WHAT’S IT ABOUT?
It’s the late 1920s and the cantankerous Stanley (Colin Firth) is the world’s most renowned stage illusionist, working disguised as a Chinese magician.
His oldest – some might say only – friend Howard (Simon McBurney) pops backstage after a show in Berlin and persuades him to delay a holiday with his fiancee to help him expose a beguiling young American psychic, Sophie (Emma Stone), whose methods simply have to be fraudulent.
Sophie is promising to put elderly rich widow Grace (Jacki Weaver) in touch with her late husband at a seance at her south of France mansion. Grace is so enchanted with her guest that she’s promising to fund her institute of psychic study.
No-one has ever got one up on Stanley before, but he simply can’t work out how Sophie seems to know things she couldn’t possibly know.
Her powers continue to draw him in until he starts to question his sceptical beliefs, reassesses his life and begins to wonder whether magic could be real after all.
WHAT’S IT LIKE?
Starring Colin Firth as Woody Allen – the older cynic who falls for the younger temptress.
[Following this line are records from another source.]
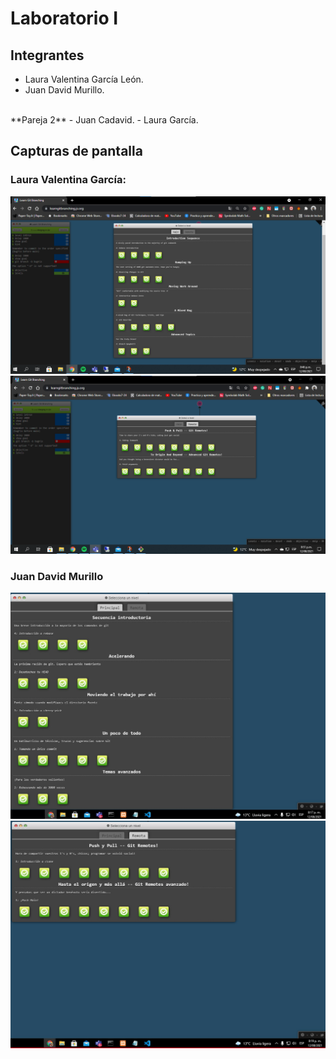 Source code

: # Laboratorio I
## Integrantes
- Laura Valentina García León.
- Juan David Murillo.
<br/>
**Pareja 2**
- Juan Cadavid.
- Laura García.

## Capturas de pantalla
### Laura Valentina García:
![Captura 1](https://github.com/juancho20sp/LAB-1-CVDS/blob/master/Laura%20Valentina%20Garcia/Captura1Garcia.png)
![Captura 2](https://github.com/juancho20sp/LAB-1-CVDS/blob/master/Laura%20Valentina%20Garcia/Captura2Garcia.png)

### Juan David Murillo
![Captura 1](https://github.com/juancho20sp/LAB-1-CVDS/blob/master/Juan%20David%20Murillo/captura1.jpg)
![Captura 2](https://github.com/juancho20sp/LAB-1-CVDS/blob/master/Juan%20David%20Murillo/captura2.jpg)
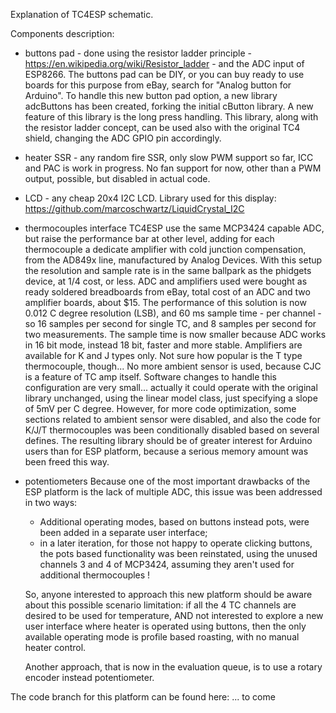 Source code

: Explanation of TC4ESP schematic.

Components description:
- buttons pad - done using the resistor ladder principle - https://en.wikipedia.org/wiki/Resistor_ladder - and the ADC input of ESP8266.
    The buttons pad can be DIY, or you can buy ready to use boards for this purpose from eBay, search for "Analog button for Arduino".
    To handle this new button pad option, a new library adcButtons has been created, forking the initial cButton library. 
    A new feature of this library is the long press handling.
    This library, along with the resistor ladder concept, can be used also with the original TC4 shield, changing the ADC GPIO pin accordingly.
    
- heater SSR - any random fire SSR, only slow PWM support so far, ICC and PAC is work in progress.
    No fan support for now, other than a PWM output, possible, but disabled in actual code.

- LCD - any cheap 20x4 I2C LCD. Library used for this display: https://github.com/marcoschwartz/LiquidCrystal_I2C

- thermocouples interface
    TC4ESP use the same MCP3424 capable ADC, but raise the performance bar at other level, adding for each thermocouple a dedicate amplifier with cold junction compensation, from the AD849x line, manufactured by Analog Devices.
    With this setup the resolution and sample rate is in the same ballpark as the phidgets device, at 1/4 cost, or less. 
    ADC and amplifiers used were bought as ready soldered breadboards from eBay, total cost of an ADC and two amplifier boards, about $15.
    The performance of this solution is now 0.012 C degree resolution (LSB), and 60 ms sample time - per channel - so 16 samples per second for single TC, and 8 samples per second for two measurements. 
    The sample time is now smaller because ADC works in 16 bit mode, instead 18 bit, faster and more stable.
    Amplifiers are available for K and J types only. Not sure how popular is the T type thermocouple, though...
    No more ambient sensor is used, because CJC is a feature of TC amp itself.
    Software changes to handle this configuration are very small... actually it could operate with the original library unchanged, using the linear model class, just specifying a slope of 5mV per C degree. However, for more code optimization, some sections related to ambient sensor were disabled, and also the code for K/J/T thermocouples was been conditionally disabled based on several defines. 
    The resulting library should be of greater interest for Arduino users than for ESP platform, because a serious memory amount was been freed this way.
    
- potentiometers
     Because one of the most important drawbacks of the ESP platform is the lack of multiple ADC, this issue was been addressed in two ways:
     - Additional operating modes, based on buttons instead pots, were been added in a separate user interface;
     - in a later iteration, for those not happy to operate clicking buttons, the pots based functionality was been reinstated, using the unused channels 3 and 4 of MCP3424, assuming they aren't used for additional thermocouples !
     
     So, anyone interested to approach this new platform should be aware about this possible scenario limitation: if all the 4 TC channels are desired to be used for temperature, AND not interested to explore a new user interface where heater is operated using buttons, then the only available operating mode is profile based roasting, with no manual heater control.
     
     Another approach, that is now in the evaluation queue, is to use a rotary encoder instead potentiometer.
     
The code branch for this platform can be found here:
... to come
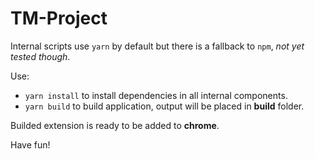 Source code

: # TM-Project

Internal scripts use <code>yarn</code> by default but there is a fallback to <code>npm</code>, <i>not yet tested though</i>.

Use:
<ul>
  <li><code>yarn install</code> to install dependencies in all internal components.</li>
  <li><code>yarn build</code> to build application, output will be placed in <b>build</b> folder.</li>
</ul>

Builded extension is ready to be added to <b>chrome</b>.

Have fun!
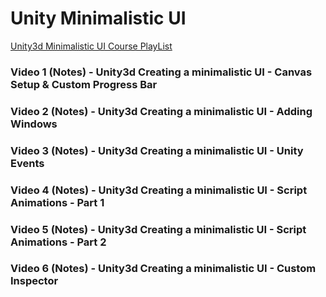 # Unity Minimalistic UI
[Unity3d Minimalistic UI Course PlayList](https://www.youtube.com/playlist?list=PLQMQNmwN3Fvy8au_A9edHhqjrmNqukdj4)

### Video 1 (Notes) - Unity3d Creating a minimalistic UI - Canvas Setup & Custom Progress Bar

### Video 2 (Notes) - Unity3d Creating a minimalistic UI - Adding Windows

### Video 3 (Notes) - Unity3d Creating a minimalistic UI - Unity Events

### Video 4 (Notes) - Unity3d Creating a minimalistic UI - Script Animations - Part 1

### Video 5 (Notes) - Unity3d Creating a minimalistic UI - Script Animations - Part 2

### Video 6 (Notes) - Unity3d Creating a minimalistic UI - Custom Inspector
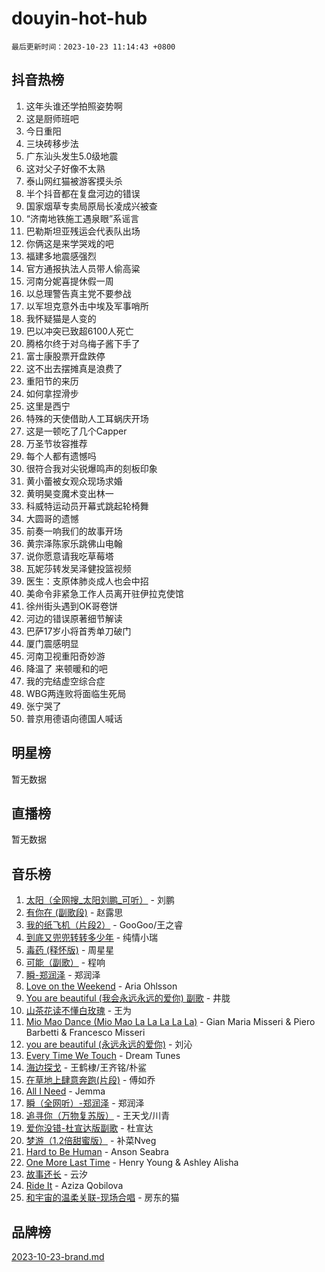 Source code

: # douyin-hot-hub

`最后更新时间：2023-10-23 11:14:43 +0800`

## 抖音热榜

1. 这年头谁还学拍照姿势啊
1. 这是厨师班吧
1. 今日重阳
1. 三块砖移步法
1. 广东汕头发生5.0级地震
1. 这对父子好像不太熟
1. 泰山网红猫被游客摸头杀
1. 半个抖音都在复盘河边的错误
1. 国家烟草专卖局原局长凌成兴被查
1. “济南地铁施工遇泉眼”系谣言
1. 巴勒斯坦亚残运会代表队出场
1. 你俩这是来学哭戏的吧
1. 福建多地震感强烈
1. 官方通报执法人员带人偷高粱
1. 河南分妮喜提休假一周
1. 以总理警告真主党不要参战
1. 以军坦克意外击中埃及军事哨所
1. 我怀疑猫是人变的
1. 巴以冲突已致超6100人死亡
1. 腾格尔终于对乌梅子酱下手了
1. 富士康股票开盘跌停
1. 这不出去摆摊真是浪费了
1. 重阳节的来历
1. 如何拿捏滑步
1. 这里是西宁
1. 特殊的天使借助人工耳蜗庆开场
1. 这是一顿吃了几个Capper
1. 万圣节妆容推荐
1. 每个人都有遗憾吗
1. 很符合我对尖锐爆鸣声的刻板印象
1. 黄小蕾被女观众现场求婚
1. 黄明昊变魔术变出林一
1. 科威特运动员开幕式跳起轮椅舞
1. 大圆哥的遗憾
1. 前奏一响我们的故事开场
1. 黄宗泽陈家乐跳佛山电翰
1. 说你愿意请我吃草莓塔
1. 瓦妮莎转发吴泽健投篮视频
1. 医生：支原体肺炎成人也会中招
1. 美命令非紧急工作人员离开驻伊拉克使馆
1. 徐州街头遇到OK哥卷饼
1. 河边的错误原著细节解读
1. 巴萨17岁小将首秀单刀破门
1. 厦门震感明显
1. 河南卫视重阳奇妙游
1. 降温了 来顿暖和的吧
1. 我的完结虚空综合症
1. WBG两连败将面临生死局
1. 张宁哭了
1. 普京用德语向德国人喊话

## 明星榜

暂无数据

## 直播榜

暂无数据

## 音乐榜

1. [太阳（全网搜_太阳刘鹏_可听）](https://sf6-cdn-tos.douyinstatic.com/obj/tos-cn-ve-2774/ogWbyIQnlBFImVbeDocRdCIYtBHlbJXgfZMvgz) - 刘鹏
1. [有你在 (副歌段)](https://sf3-cdn-tos.douyinstatic.com/obj/tos-cn-ve-2774/o8zImmNsI8B0yfAW5FKAB1oBhkMAlIrwsZEi1V) - 赵露思
1. [我的纸飞机（片段2）](https://sf6-cdn-tos.douyinstatic.com/obj/tos-cn-ve-2774/oM2ZrKcg2CD5AeRB2gkeXOFB1IxAGJdZPazYHf) - GooGoo/王之睿
1. [到底又兜兜转转多少年](https://sf3-cdn-tos.douyinstatic.com/obj/tos-cn-ve-2774/os1AQ0obZlDYZQByBsnEHx8h9OoIgCJgXeOfwt) - 纯情小瑞
1. [毒药 (释怀版)](https://sf6-cdn-tos.douyinstatic.com/obj/tos-cn-ve-2774/oYILMEAzspdZBIzy4frJNB8ZHPHWAhiwowd4Ad) - 周星星
1. [可能（副歌）](https://sf3-cdn-tos.douyinstatic.com/obj/tos-cn-ve-2774/cde1731888894259b333569393c2fb51) - 程响
1. [瞬-郑润泽](https://sf3-cdn-tos.douyinstatic.com/obj/tos-cn-ve-2774/oYXHIohzvbNAzBhHgyksWpRM4bfkDsBdBDAynw) - 郑润泽
1. [Love on the Weekend](https://sf6-cdn-tos.douyinstatic.com/obj/tos-cn-ve-2774/o4tVQen5ZtBZEMlD1CDIepBC2OigkU1KQkb1vd) - Aria Ohlsson
1. [You are beautiful (我会永远永远的爱你) 副歌](https://sf3-cdn-tos.douyinstatic.com/obj/tos-cn-ve-2774/o4NlnjbBAIAhg5wOCWzJoyMzkIqGxYsR7f3W4Q) - 井胧
1. [山茶花读不懂白玫瑰](https://sf6-cdn-tos.douyinstatic.com/obj/tos-cn-ve-2774/osfn8B7DktrRHEPJgPCfDbw7QDQEkwC16BxZg9) - 王为
1. [Mio Mao Dance (Mio Mao La La La La La)](https://sf3-cdn-tos.douyinstatic.com/obj/tos-cn-ve-2774/owhJZ1sWIABNvU3gOxlwztm0oAfMK58zHXT8GM) - Gian Maria Misseri & Piero Barbetti & Francesco Misseri
1. [you are beautiful (永远永远的爱你)](https://sf6-cdn-tos.douyinstatic.com/obj/tos-cn-ve-2774/7f5e088a940e42b487e76fd10d0ffcfd) - 刘沁
1. [Every Time We Touch](https://sf3-cdn-tos.douyinstatic.com/obj/tos-cn-ve-2774/ogN6lUKQeBBfEVhIOMikG1CcJjugxk1tztZyhP) - Dream Tunes
1. [海边探戈](https://sf6-cdn-tos.douyinstatic.com/obj/tos-cn-ve-2774/os9gE0VQCGqt6VQkZDyBBYvfSDY0QFe3vVmubn) - 王鹤棣/王齐铭/朴鲨
1. [在草地上肆意奔跑(片段)](https://sf6-cdn-tos.douyinstatic.com/obj/tos-cn-ve-2774/8831d494742f45dabdfa8adb8b817259) - 傅如乔
1. [All I Need](https://sf6-cdn-tos.douyinstatic.com/obj/tos-cn-ve-2774/e8b55ca1d1fa4f90a60c22b8ece170ac) - Jemma
1. [瞬（全网听）-郑润泽](https://sf6-cdn-tos.douyinstatic.com/obj/tos-cn-ve-2774/o4Vb9eJZClCZTnRQYy0BRSeHGrDtrkrQgIBvQt) - 郑润泽
1. [追寻你（万物复苏版）](https://sf3-cdn-tos.douyinstatic.com/obj/tos-cn-ve-2774/oYeAZJsbjIDit9APmBg8u6uDUQnHmoCf3gbo74) - 王天戈/川青
1. [爱你没错-杜宣达版副歌](https://sf6-cdn-tos.douyinstatic.com/obj/tos-cn-ve-2774/oUm8ctBZQfZQ4jUNWbseSYV0lZDsWn6LCODgCB) - 杜宣达
1. [梦游（1.2倍甜蜜版）](https://sf6-cdn-tos.douyinstatic.com/obj/tos-cn-ve-2774/o4gyAUm8hwufoEABmwVIiQtHsFuGzAEEWtNMzo) - 补菜Nveg
1. [Hard to Be Human](https://sf3-cdn-tos.douyinstatic.com/obj/tos-cn-ve-2774/oQItaej4rB1rBfnJUbKPlQOgDWvSUWRy814CZl) - Anson Seabra
1. [One More Last Time](https://sf6-cdn-tos.douyinstatic.com/obj/tos-cn-ve-2774/oAzTlo0LUAdCAIhjktsKWcLAEUKmZwGcOoB1fy) - Henry Young & Ashley Alisha
1. [故事还长](https://sf3-cdn-tos.douyinstatic.com/obj/tos-cn-ve-2774/30a26758c8594f0ab81ac675c33ee2c5) - 云汐
1. [Ride It](https://sf6-cdn-tos.douyinstatic.com/obj/tos-cn-ve-2774/oMZDIYec6eQynQyWBQnCM11DZzkgnBPtBpD4bi) - Aziza Qobilova
1. [和宇宙的温柔关联-现场合唱](https://sf6-cdn-tos.douyinstatic.com/obj/tos-cn-ve-2774/o0hONGDYQBgk0e5bqDeQOonVmncA6tC2nBwZLT) - 房东的猫

## 品牌榜

[2023-10-23-brand.md](2023-10-23-brand.md)
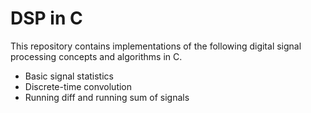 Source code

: # DSP in C
This repository contains implementations of the following digital signal processing concepts and algorithms in C. 
- Basic signal statistics
- Discrete-time convolution
- Running diff and running sum of signals
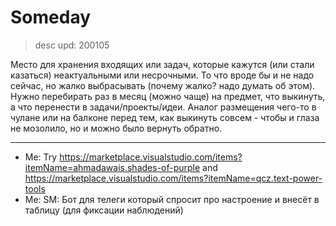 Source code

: # Someday
> desc upd: 200105

Место для хранения входящих или задач, которые кажутся (или стали казаться) неактуальными или несрочными. То что вроде бы и не надо сейчас, но жалко выбрасывать (почему жалко? надо думать об этом). Нужно перебирать раз в месяц (можно чаще) на предмет, что выкинуть, а что перенести в задачи/проекты/идеи. Аналог размещения чего-то в чулане или на балконе перед тем, как выкинуть совсем - чтобы и глаза не мозолило, но и можно было вернуть обратно.

---

- Me: Try https://marketplace.visualstudio.com/items?itemName=ahmadawais.shades-of-purple and https://marketplace.visualstudio.com/items?itemName=qcz.text-power-tools
- Me: SM: Бот для телеги который спросит про настроение и внесёт в таблицу (для фиксации наблюдений)

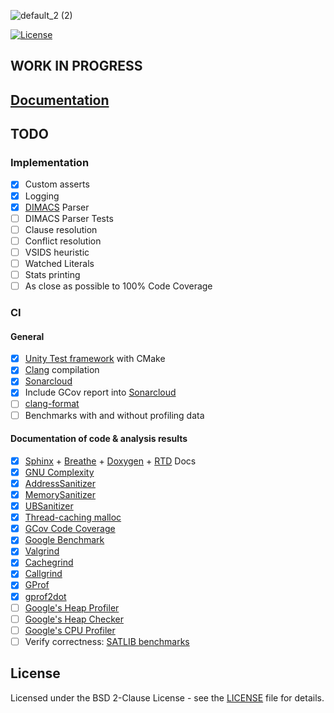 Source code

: ![default_2 (2)](https://user-images.githubusercontent.com/33261455/152163475-9d24febc-723a-4390-97ba-fa11e133f15c.png)

[![License](https://img.shields.io/badge/License-BSD%202--Clause-orange.svg)](https://opensource.org/licenses/BSD-2-Clause)

## WORK IN PROGRESS

## [Documentation](https://marcluque.github.io/YASER/)

## TODO

### Implementation

- [X] Custom asserts
- [X] Logging
- [X] [DIMACS](https://people.sc.fsu.edu/~jburkardt/data/cnf/cnf.html) Parser
- [ ] DIMACS Parser Tests
- [ ] Clause resolution
- [ ] Conflict resolution
- [ ] VSIDS heuristic
- [ ] Watched Literals
- [ ] Stats printing
- [ ] As close as possible to 100% Code Coverage

### CI

#### General

- [X] [Unity Test framework](http://www.throwtheswitch.org/build/cmake) with CMake
- [X] [Clang](https://clang.llvm.org/) compilation
- [X] [Sonarcloud](https://sonarcloud.io/)
- [X] Include GCov report into [Sonarcloud](https://sonarcloud.io/)
- [ ] [clang-format](https://clang.llvm.org/docs/ClangFormat.html)
- [ ] Benchmarks with and without profiling data

#### Documentation of code & analysis results

- [X] [Sphinx](https://www.sphinx-doc.org/en/master/) + [Breathe](https://github.com/michaeljones/breathe) + [Doxygen](https://www.doxygen.nl/index.html) + [RTD](https://github.com/readthedocs/sphinx_rtd_theme) Docs
- [X] [GNU Complexity](https://www.gnu.org/software/complexity/)
- [X] [AddressSanitizer](https://github.com/google/sanitizers/wiki/AddressSanitizer)
- [X] [MemorySanitizer](https://github.com/google/sanitizers/wiki/MemorySanitizer)
- [X] [UBSanitizer](https://clang.llvm.org/docs/UndefinedBehaviorSanitizer.html)
- [X] [Thread-caching malloc](https://gperftools.github.io/gperftools/tcmalloc.html)
- [X] [GCov Code Coverage](https://docs.oracle.com/en/operating-systems/oracle-linux/6/porting/ch02s05s01.html)
- [X] [Google Benchmark](https://github.com/google/benchmark)
- [X] [Valgrind](https://valgrind.org/docs/manual/quick-start.html)
- [X] [Cachegrind](https://valgrind.org/docs/manual/cg-manual.html)
- [X] [Callgrind](https://valgrind.org/docs/manual/cl-manual.html)
- [X] [GProf](https://ftp.gnu.org/old-gnu/Manuals/gprof-2.9.1/html_mono/gprof.html)
- [X] [gprof2dot](https://github.com/jrfonseca/gprof2dot)
- [ ] [Google's Heap Profiler](https://gperftools.github.io/gperftools/heapprofile.html)
- [ ] [Google's Heap Checker](https://gperftools.github.io/gperftools/heap_checker.html)
- [ ] [Google's CPU Profiler](https://gperftools.github.io/gperftools/cpuprofile.html)
- [ ] Verify correctness: [SATLIB benchmarks](https://www.cs.ubc.ca/~hoos/SATLIB/benchm.html)

## License
Licensed under the BSD 2-Clause License - see the [LICENSE](LICENSE) file for details.
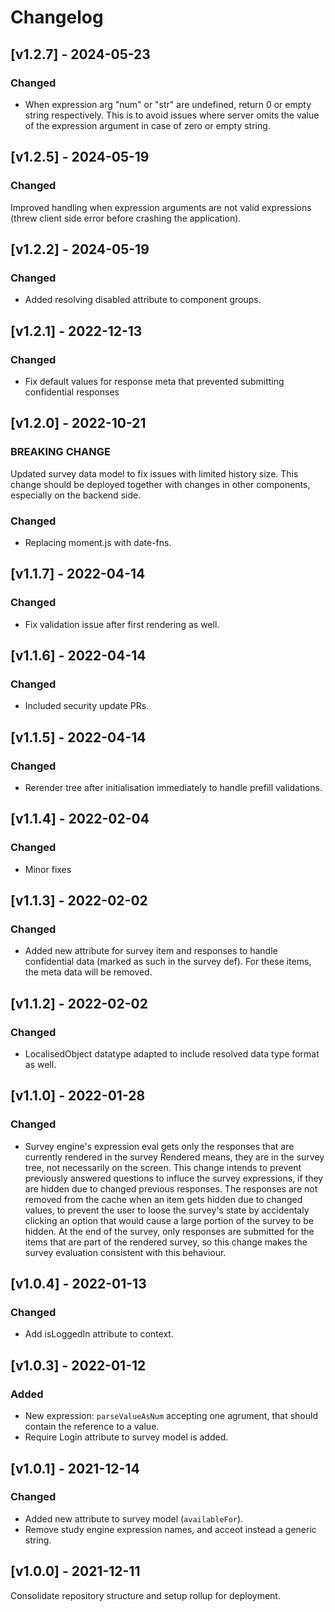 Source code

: # Changelog

## [v1.2.7] - 2024-05-23

### Changed

- When expression arg "num" or "str" are undefined, return 0 or empty string respectively. This is to avoid issues where server omits the value of the expression argument in case of zero or empty string.

## [v1.2.5] - 2024-05-19

### Changed

Improved handling when expression arguments are not valid expressions (threw client side error before crashing the application).

## [v1.2.2] - 2024-05-19

### Changed

- Added resolving disabled attribute to component groups.

## [v1.2.1] - 2022-12-13

### Changed

- Fix default values for response meta that prevented submitting confidential responses

## [v1.2.0] - 2022-10-21

### BREAKING CHANGE

Updated survey data model to fix issues with limited history size. This change should be deployed together with changes in other components, especially on the backend side.

### Changed

- Replacing moment.js with date-fns.

## [v1.1.7] - 2022-04-14

### Changed

- Fix validation issue after first rendering as well.

## [v1.1.6] - 2022-04-14

### Changed

- Included security update PRs.

## [v1.1.5] - 2022-04-14

### Changed

- Rerender tree after initialisation immediately to handle prefill validations.

## [v1.1.4] - 2022-02-04

### Changed

- Minor fixes

## [v1.1.3] - 2022-02-02

### Changed

- Added new attribute for survey item and responses to handle confidential data (marked as such in the survey def). For these items, the meta data will be removed.

## [v1.1.2] - 2022-02-02

### Changed

- LocalisedObject datatype adapted to include resolved data type format as well.

## [v1.1.0] - 2022-01-28

### Changed

- Survey engine's expression eval gets only the responses that are currently rendered in the survey Rendered means, they are in the survey tree, not necessarily on the screen. This change intends to prevent previously answered questions to influce the survey expressions, if they are hidden due to changed previous responses. The responses are not removed from the cache when an item gets hidden due to changed values, to prevent the user to loose the survey's state by accidentaly clicking an option that would cause a large portion of the survey to be hidden. At the end of the survey, only responses are submitted for the items that are part of the rendered survey, so this change makes the survey evaluation consistent with this behaviour.

## [v1.0.4] - 2022-01-13

### Changed

- Add isLoggedIn attribute to context.

## [v1.0.3] - 2022-01-12

### Added

- New expression: `parseValueAsNum` accepting one agrument, that should contain the reference to a value.
- Require Login attribute to survey model is added.

## [v1.0.1] - 2021-12-14

### Changed

- Added new attribute to survey model (`availableFor`).
- Remove study engine expression names, and acceot instead a generic string.

## [v1.0.0] - 2021-12-11

Consolidate repository structure and setup rollup for deployment.

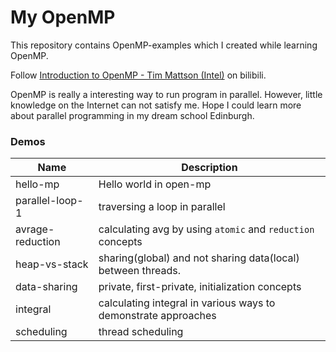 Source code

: # My OpenMP
This repository contains OpenMP-examples which I created while learning OpenMP. 

Follow [Introduction to OpenMP - Tim Mattson (Intel)](https://www.bilibili.com/video/BV1SW411s7ST?spm_id_from=333.337.search-card.all.click) on bilibili.

OpenMP is really a interesting way to run program in parallel. However, little knowledge on the Internet can not satisfy me. Hope I could learn more about parallel programming in my dream school Edinburgh.   

### Demos
| Name             | Description                                                  |
| ---------------- | ------------------------------------------------------------ |
| hello-mp         | Hello world in open-mp                                       |
| parallel-loop-1  | traversing a loop in parallel                                |
| avrage-reduction | calculating avg by using `atomic` and `reduction` concepts   |
| heap-vs-stack    | sharing(global) and not sharing data(local) between threads. |
| data-sharing     | private, first-private, initialization concepts              |
| integral         | calculating integral in various ways to demonstrate approaches |
| scheduling       | thread scheduling                                            |
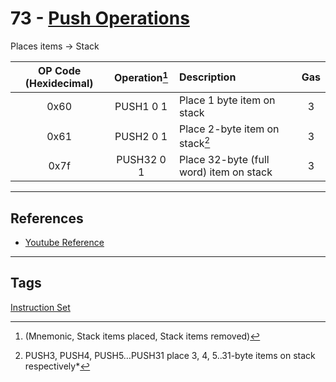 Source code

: # 73 - [Push Operations](Push%20Operations.md)


Places items -> Stack 

| OP Code (Hexidecimal) | Operation[^1]  | Description                             | Gas |
|:---------------------:|:-------------:|:--------------------------------------- |:---:|
|         0x60          |   PUSH1 0 1   | Place 1 byte item on stack              |  3  |
|         0x61          |   PUSH2 0 1   | Place 2-byte item on stack[^2]          |  3  |
|         0x7f          |  PUSH32 0 1   | Place 32-byte (full word) item on stack |  3  |

[^1]: (Mnemonic, Stack items placed, Stack items removed)
[^2]: PUSH3, PUSH4, PUSH5…PUSH31 place 3, 4, 5..31-byte items on stack respectively*

___
## References
- [Youtube Reference](https://youtu.be/MFoxW07ICKs?t=775)
___
## Tags
[Instruction Set](Instruction%20Set.md)
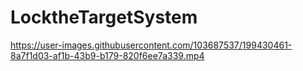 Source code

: # LocktheTargetSystem



https://user-images.githubusercontent.com/103687537/199430461-8a7f1d03-af1b-43b9-b179-820f6ee7a339.mp4

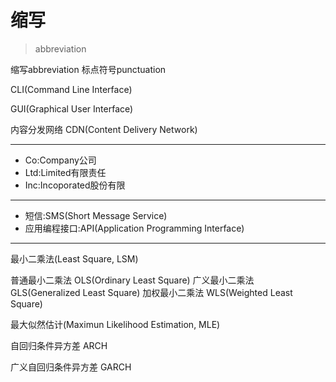 # 缩写
> abbreviation



缩写abbreviation
标点符号punctuation


CLI(Command Line Interface)

GUI(Graphical User Interface)


内容分发网络
CDN(Content Delivery Network)

---

- Co:Company公司
- Ltd:Limited有限责任
- Inc:Incoporated股份有限


---

- 短信:SMS(Short Message Service)
- 应用编程接口:API(Application Programming Interface)

---




最小二乘法(Least Square, LSM)


普通最小二乘法
OLS(Ordinary Least Square)
广义最小二乘法
GLS(Generalized Least Square)
加权最小二乘法
WLS(Weighted Least Square)




最大似然估计(Maximun Likelihood Estimation, MLE)




自回归条件异方差
ARCH

广义自回归条件异方差
GARCH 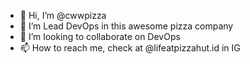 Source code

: - 👋 Hi, I’m @cwwpizza
- 👀 I’m Lead DevOps in this awesome pizza company
- 💞️ I’m looking to collaborate on DevOps
- 📫 How to reach me, check at @lifeatpizzahut.id in IG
The prolific writer-director’s annual film is perfectly enjoyable but somewhat forgettable.
Romantically shot by one of the finest directors of photography in the business, and frequent Allen collaborator, Darius Khondji, this world looks beautiful, from the grand illusions to the landscaped gardens and winding cliff-top roads.
Apart from Firth’s conflicted Stanley, the characters are all disappointingly one-dimensional and the story is largely signposted, until a particular point, a surprisingly welcome twist that is cleverly revealed.
But the consequences of the twist aren’t entirely convincing – and the film certainly suffers from an ending too many – Allen should have stuck to the traditional hour and a half, rather than letting it drag on for another 8 eye-rolling, watch-watching minutes.
Magic in the Moonlight is charming and entertaining, but it’s neither as clever nor as funny as it needs to be and while it’s not a film Allen needs to feel ashamed of, it’s rather inconsequential and certainly doesn’t have enough of the magic of his most recent comedic hit, Midnight in Paris.